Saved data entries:
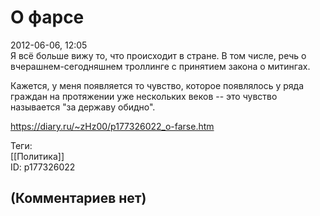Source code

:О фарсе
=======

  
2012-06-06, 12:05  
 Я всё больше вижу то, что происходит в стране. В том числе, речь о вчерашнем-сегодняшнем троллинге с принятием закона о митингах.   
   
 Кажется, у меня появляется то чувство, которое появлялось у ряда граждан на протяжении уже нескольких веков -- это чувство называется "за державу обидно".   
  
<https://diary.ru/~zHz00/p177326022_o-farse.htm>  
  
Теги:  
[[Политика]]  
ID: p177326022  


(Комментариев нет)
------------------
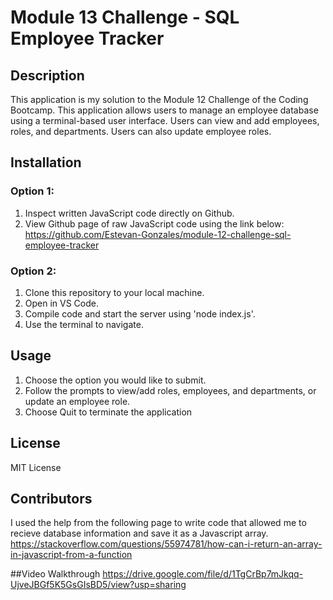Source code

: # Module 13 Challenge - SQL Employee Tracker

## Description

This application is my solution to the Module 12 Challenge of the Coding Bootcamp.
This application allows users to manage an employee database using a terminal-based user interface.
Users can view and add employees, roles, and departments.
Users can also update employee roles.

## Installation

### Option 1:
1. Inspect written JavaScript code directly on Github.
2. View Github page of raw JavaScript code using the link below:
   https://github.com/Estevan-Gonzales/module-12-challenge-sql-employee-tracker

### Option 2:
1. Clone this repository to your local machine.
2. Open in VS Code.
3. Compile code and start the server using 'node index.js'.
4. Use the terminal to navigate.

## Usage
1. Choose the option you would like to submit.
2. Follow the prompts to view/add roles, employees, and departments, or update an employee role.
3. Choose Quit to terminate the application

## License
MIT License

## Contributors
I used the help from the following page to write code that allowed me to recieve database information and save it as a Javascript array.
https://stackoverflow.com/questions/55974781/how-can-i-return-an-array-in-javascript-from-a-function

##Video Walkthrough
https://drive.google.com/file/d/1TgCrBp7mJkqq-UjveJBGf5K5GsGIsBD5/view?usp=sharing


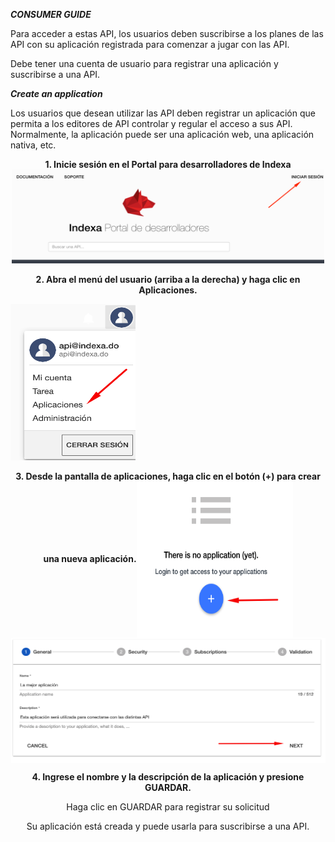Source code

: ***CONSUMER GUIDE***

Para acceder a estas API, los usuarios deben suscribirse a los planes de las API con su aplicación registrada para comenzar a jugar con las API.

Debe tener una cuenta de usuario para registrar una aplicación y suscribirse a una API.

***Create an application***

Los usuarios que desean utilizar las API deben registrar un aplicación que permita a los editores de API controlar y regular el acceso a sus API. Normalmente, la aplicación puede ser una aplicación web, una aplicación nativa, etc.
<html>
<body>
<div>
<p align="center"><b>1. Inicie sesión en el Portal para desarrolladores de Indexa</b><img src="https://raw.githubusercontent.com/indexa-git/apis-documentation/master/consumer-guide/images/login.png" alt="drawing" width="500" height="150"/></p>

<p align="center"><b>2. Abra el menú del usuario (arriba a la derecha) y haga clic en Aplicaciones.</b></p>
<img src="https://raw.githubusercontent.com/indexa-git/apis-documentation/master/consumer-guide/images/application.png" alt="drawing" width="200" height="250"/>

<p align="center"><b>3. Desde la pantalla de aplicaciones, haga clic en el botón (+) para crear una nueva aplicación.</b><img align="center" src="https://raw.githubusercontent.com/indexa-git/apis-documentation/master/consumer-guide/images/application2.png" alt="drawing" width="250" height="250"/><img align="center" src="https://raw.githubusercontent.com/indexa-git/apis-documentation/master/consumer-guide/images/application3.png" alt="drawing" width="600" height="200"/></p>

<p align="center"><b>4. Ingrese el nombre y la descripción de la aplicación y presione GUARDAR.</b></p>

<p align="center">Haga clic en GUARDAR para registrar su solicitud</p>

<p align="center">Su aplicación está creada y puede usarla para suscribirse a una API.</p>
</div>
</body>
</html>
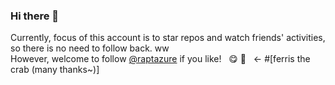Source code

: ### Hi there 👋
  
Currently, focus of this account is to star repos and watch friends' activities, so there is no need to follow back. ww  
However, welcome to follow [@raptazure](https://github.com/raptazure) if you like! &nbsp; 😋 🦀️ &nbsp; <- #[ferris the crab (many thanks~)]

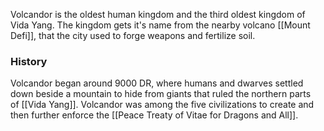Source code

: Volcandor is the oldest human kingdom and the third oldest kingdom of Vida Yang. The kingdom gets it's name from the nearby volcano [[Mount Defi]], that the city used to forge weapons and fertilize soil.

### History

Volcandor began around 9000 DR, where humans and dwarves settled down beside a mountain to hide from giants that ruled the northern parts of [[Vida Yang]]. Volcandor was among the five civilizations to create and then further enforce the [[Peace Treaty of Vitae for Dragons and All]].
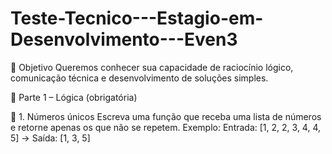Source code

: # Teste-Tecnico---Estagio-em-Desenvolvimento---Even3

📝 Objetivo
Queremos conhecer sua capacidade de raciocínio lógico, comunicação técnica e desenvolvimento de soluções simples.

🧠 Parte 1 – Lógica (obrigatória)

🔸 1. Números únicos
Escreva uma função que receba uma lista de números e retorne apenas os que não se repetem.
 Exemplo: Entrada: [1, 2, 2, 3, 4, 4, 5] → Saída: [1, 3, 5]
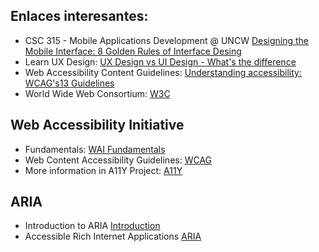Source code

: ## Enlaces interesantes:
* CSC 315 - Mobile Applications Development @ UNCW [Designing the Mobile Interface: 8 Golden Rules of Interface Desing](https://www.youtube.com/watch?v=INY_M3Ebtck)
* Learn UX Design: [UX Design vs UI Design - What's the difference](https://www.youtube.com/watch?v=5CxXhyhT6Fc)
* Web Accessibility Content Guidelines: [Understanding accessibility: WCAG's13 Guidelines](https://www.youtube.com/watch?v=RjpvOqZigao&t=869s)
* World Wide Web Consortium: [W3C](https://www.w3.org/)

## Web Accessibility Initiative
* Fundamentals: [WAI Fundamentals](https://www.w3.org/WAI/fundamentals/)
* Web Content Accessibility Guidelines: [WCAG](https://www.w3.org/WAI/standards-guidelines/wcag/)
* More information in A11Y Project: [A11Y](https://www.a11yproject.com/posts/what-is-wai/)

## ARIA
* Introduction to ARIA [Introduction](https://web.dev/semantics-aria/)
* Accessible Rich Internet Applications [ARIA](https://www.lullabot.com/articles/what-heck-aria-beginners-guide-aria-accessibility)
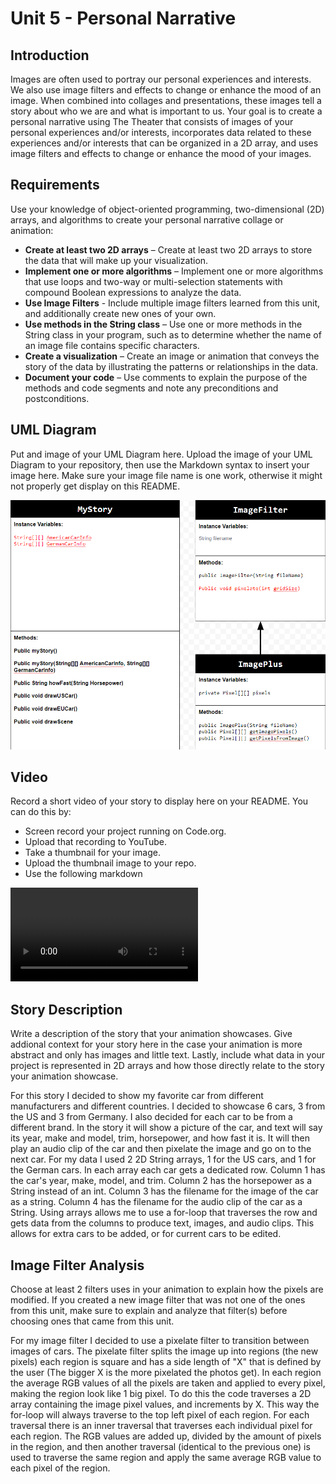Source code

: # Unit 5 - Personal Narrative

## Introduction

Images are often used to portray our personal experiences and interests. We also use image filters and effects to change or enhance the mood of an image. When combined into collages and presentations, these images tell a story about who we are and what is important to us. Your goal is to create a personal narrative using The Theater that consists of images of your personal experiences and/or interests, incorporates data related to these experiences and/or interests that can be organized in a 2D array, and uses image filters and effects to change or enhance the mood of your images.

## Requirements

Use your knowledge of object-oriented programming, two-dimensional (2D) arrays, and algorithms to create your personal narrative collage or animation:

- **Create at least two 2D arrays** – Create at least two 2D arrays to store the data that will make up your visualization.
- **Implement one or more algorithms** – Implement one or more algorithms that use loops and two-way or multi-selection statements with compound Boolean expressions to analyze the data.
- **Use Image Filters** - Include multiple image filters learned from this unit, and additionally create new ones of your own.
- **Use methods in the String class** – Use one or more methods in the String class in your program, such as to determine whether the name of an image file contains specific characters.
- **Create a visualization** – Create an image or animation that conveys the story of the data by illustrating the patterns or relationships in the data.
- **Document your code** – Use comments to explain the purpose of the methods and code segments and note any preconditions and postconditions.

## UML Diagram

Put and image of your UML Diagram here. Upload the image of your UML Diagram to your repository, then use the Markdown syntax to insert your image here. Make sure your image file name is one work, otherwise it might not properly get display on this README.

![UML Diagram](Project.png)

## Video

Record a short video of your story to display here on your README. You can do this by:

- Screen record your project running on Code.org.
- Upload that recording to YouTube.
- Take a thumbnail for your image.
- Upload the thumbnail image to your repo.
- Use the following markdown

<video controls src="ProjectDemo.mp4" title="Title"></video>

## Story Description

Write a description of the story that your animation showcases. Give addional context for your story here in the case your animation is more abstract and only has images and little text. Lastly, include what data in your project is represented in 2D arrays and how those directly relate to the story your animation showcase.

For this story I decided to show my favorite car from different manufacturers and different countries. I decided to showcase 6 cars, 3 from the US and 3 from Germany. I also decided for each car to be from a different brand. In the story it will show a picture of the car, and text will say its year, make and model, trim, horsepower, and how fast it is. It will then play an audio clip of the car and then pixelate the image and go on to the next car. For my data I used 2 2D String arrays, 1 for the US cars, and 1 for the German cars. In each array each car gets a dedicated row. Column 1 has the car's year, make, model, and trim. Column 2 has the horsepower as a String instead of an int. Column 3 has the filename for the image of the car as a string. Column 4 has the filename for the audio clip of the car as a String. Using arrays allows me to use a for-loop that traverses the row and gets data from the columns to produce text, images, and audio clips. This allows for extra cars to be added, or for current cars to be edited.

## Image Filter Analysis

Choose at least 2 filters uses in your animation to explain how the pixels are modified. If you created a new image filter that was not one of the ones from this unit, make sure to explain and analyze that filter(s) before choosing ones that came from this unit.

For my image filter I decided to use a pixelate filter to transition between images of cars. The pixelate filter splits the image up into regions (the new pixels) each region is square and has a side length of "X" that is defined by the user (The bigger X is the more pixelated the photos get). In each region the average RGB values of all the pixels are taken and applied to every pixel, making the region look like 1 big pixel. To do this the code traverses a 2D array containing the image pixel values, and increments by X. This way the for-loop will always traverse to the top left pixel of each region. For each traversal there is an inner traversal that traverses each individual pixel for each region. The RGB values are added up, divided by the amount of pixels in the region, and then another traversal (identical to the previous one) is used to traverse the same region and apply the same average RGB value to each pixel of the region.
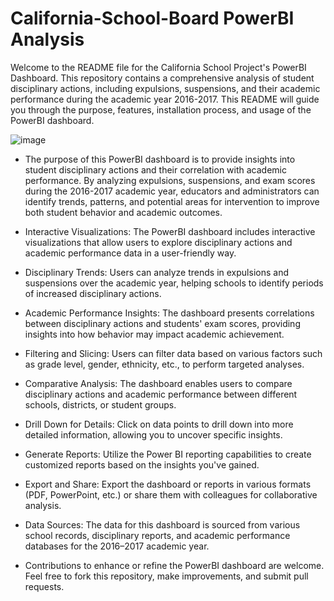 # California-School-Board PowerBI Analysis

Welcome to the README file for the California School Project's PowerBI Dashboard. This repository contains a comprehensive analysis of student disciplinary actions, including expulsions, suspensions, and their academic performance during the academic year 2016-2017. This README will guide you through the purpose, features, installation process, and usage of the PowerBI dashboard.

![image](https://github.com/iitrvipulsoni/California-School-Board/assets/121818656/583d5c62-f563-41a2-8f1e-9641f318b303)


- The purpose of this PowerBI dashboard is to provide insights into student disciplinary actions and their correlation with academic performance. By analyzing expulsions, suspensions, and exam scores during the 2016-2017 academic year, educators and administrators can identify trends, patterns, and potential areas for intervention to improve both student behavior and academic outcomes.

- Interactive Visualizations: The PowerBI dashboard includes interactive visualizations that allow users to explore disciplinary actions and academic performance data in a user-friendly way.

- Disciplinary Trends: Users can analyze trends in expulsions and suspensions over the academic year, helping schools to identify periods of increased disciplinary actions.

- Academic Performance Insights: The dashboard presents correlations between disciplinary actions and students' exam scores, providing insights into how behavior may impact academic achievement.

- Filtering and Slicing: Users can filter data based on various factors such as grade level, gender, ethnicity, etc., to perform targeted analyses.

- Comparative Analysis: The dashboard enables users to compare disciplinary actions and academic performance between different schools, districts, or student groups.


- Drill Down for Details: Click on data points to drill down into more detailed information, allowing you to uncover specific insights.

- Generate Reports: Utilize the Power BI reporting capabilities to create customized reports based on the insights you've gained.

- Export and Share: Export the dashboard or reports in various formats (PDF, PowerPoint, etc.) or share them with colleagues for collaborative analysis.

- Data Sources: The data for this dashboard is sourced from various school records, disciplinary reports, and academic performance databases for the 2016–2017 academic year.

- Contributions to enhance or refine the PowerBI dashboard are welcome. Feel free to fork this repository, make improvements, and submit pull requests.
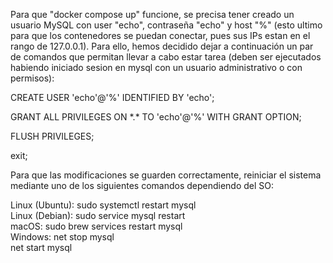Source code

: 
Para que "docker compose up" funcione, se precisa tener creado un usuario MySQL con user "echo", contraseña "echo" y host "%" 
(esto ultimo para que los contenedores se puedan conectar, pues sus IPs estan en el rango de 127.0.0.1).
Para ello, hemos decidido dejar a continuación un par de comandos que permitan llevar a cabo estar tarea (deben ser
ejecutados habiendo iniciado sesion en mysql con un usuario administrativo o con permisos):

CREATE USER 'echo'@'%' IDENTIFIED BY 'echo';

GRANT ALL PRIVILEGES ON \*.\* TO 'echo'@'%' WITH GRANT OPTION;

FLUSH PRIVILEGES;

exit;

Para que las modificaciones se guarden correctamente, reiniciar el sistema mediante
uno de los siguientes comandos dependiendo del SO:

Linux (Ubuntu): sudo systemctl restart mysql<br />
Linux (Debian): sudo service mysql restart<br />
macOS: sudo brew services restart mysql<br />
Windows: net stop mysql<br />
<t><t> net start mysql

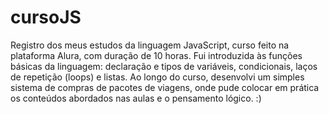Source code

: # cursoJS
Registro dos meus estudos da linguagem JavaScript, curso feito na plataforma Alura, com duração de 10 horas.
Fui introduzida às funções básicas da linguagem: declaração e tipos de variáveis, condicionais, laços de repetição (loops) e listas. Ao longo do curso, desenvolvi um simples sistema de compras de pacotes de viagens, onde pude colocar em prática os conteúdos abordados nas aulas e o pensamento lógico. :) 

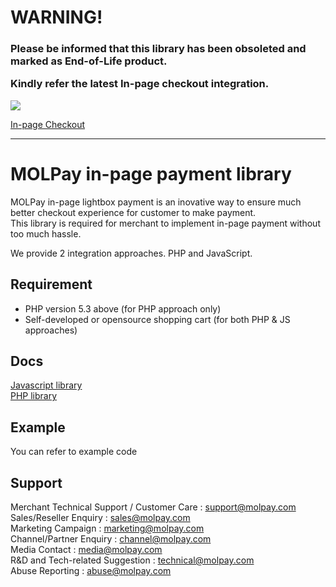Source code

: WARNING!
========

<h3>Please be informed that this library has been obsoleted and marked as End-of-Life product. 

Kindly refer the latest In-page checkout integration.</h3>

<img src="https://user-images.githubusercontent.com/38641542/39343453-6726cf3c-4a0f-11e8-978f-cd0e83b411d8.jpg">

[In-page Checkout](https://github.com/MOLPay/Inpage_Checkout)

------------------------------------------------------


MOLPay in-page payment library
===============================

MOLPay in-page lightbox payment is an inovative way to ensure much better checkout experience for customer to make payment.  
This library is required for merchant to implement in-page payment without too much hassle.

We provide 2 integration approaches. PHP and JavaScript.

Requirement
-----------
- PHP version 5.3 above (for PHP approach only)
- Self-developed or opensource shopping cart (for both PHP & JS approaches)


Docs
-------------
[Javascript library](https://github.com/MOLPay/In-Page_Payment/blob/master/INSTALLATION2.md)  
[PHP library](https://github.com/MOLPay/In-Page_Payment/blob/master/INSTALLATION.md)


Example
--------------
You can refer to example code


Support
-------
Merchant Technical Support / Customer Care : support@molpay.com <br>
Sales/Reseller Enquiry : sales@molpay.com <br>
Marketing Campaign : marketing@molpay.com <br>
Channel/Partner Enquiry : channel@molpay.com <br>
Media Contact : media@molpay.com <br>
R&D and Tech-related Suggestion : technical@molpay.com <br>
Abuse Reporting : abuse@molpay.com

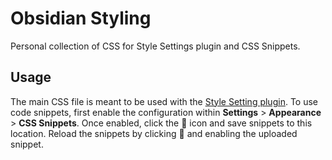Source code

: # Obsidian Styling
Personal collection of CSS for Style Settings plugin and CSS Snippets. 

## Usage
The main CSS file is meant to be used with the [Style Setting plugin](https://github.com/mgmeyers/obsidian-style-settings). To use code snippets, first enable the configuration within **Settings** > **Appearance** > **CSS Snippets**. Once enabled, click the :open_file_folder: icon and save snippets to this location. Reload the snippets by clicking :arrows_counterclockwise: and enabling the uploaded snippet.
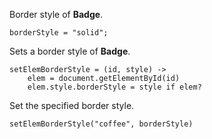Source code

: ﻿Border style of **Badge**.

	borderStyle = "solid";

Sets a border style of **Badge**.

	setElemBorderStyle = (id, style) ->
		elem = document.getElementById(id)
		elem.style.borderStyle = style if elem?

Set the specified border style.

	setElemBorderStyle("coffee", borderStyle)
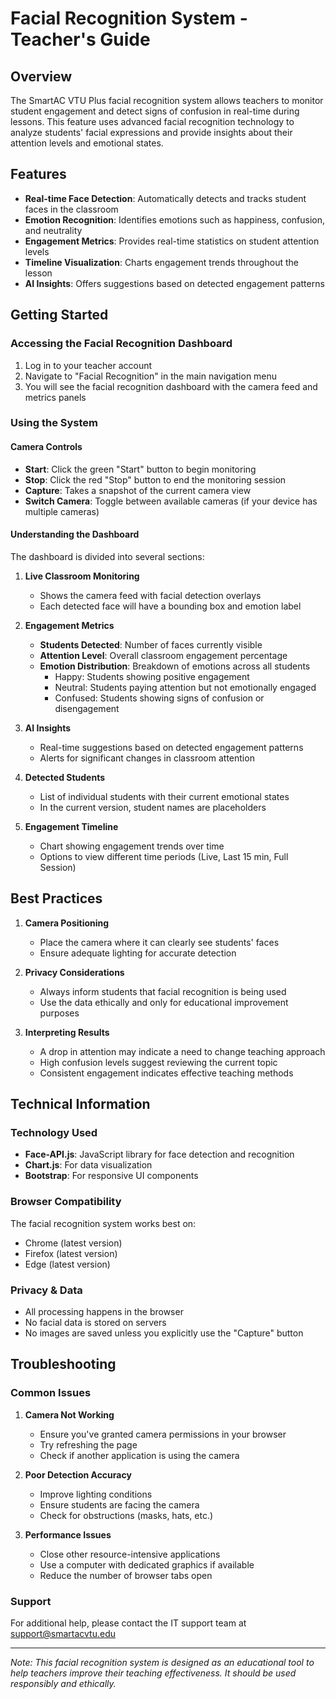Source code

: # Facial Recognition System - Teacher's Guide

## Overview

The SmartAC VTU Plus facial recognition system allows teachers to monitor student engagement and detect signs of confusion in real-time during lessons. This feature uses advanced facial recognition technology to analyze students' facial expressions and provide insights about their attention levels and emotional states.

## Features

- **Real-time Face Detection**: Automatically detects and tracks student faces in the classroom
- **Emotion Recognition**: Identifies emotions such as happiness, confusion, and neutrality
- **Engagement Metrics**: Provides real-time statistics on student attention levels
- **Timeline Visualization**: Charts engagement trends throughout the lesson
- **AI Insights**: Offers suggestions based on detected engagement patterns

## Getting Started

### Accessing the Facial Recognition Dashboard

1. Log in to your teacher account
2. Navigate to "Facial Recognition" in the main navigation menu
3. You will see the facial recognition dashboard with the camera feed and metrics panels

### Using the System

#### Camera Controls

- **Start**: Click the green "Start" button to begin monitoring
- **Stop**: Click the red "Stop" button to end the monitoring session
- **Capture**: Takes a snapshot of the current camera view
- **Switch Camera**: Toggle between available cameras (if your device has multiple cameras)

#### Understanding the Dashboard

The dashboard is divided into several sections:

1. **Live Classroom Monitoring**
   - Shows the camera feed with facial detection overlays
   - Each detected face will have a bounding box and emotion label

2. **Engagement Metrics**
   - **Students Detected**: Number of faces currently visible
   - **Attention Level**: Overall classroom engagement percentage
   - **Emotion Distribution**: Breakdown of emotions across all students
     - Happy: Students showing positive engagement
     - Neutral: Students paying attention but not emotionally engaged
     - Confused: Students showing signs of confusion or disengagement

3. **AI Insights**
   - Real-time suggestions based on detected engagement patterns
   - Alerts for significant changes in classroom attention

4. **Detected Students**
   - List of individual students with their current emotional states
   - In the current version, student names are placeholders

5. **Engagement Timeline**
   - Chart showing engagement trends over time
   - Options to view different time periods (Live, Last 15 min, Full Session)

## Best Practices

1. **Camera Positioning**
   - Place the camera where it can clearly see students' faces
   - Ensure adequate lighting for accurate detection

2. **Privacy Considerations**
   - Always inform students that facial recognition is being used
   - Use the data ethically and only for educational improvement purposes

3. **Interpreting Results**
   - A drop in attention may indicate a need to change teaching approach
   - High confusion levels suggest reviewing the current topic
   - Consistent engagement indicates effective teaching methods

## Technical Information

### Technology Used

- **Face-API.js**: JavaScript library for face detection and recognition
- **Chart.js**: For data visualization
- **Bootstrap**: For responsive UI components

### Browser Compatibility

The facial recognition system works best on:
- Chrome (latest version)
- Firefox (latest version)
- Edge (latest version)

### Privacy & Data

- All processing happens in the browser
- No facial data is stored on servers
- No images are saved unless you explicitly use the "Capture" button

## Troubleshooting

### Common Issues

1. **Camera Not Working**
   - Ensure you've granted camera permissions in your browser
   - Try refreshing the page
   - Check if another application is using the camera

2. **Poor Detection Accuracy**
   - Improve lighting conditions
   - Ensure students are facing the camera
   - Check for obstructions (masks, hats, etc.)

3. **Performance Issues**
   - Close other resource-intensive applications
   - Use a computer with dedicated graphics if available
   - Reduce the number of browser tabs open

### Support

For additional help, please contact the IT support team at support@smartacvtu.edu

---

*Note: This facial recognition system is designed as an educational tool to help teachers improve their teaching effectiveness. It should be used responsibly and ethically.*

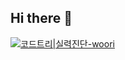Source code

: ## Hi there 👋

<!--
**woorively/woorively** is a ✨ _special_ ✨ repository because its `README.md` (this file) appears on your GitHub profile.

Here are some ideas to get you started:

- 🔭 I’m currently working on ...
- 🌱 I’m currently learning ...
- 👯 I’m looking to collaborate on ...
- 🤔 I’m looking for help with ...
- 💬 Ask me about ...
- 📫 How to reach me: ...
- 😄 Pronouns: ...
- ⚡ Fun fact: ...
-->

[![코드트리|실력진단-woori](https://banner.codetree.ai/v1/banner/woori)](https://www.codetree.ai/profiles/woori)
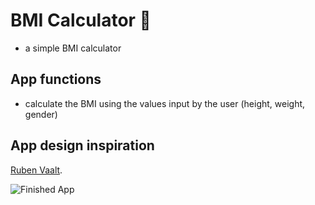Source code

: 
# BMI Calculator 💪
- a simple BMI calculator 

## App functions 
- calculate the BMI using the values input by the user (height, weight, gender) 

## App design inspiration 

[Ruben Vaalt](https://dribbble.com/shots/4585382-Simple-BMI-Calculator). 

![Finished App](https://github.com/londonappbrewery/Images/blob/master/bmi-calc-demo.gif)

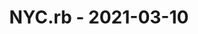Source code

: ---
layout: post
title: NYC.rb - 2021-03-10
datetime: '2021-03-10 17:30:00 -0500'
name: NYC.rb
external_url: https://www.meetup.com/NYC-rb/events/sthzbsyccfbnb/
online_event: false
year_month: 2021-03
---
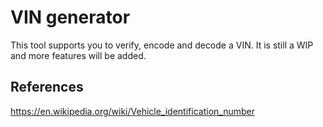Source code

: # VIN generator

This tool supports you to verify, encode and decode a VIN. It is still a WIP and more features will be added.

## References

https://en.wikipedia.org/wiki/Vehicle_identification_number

#### [YOUR INSTRUCTIONS]
Copy exactly what appears in the entries, beginning with the first line and ending with the line that has "1. Inspect written", but not the pictures.

#### [WRITTEN RESPONSE]
Source code

:О фарсе
=======

  
2012-06-06, 12:05  
 Я всё больше вижу то, что происходит в стране. В том числе, речь о вчерашнем-сегодняшнем троллинге с принятием закона о митингах.   
   
 Кажется, у меня появляется то чувство, которое появлялось у ряда граждан на протяжении уже нескольких веков -- это чувство называется "за державу обидно".   
  
<https://diary.ru/~zHz00/p177326022_o-farse.htm>  
  
Теги:  
[[Политика]]  
ID: p177326022  


(Комментариев нет)
------------------
Source code

: # Module 13 Challenge - SQL Employee Tracker

## Description

This application is my solution to the Module 12 Challenge of the Coding Bootcamp.
This application allows users to manage an employee database using a terminal-based user interface.
Users can view and add employees, roles, and departments.
Users can also update employee roles.

## Installation

### Option 1:
1. Inspect written JavaScript code directly on Github.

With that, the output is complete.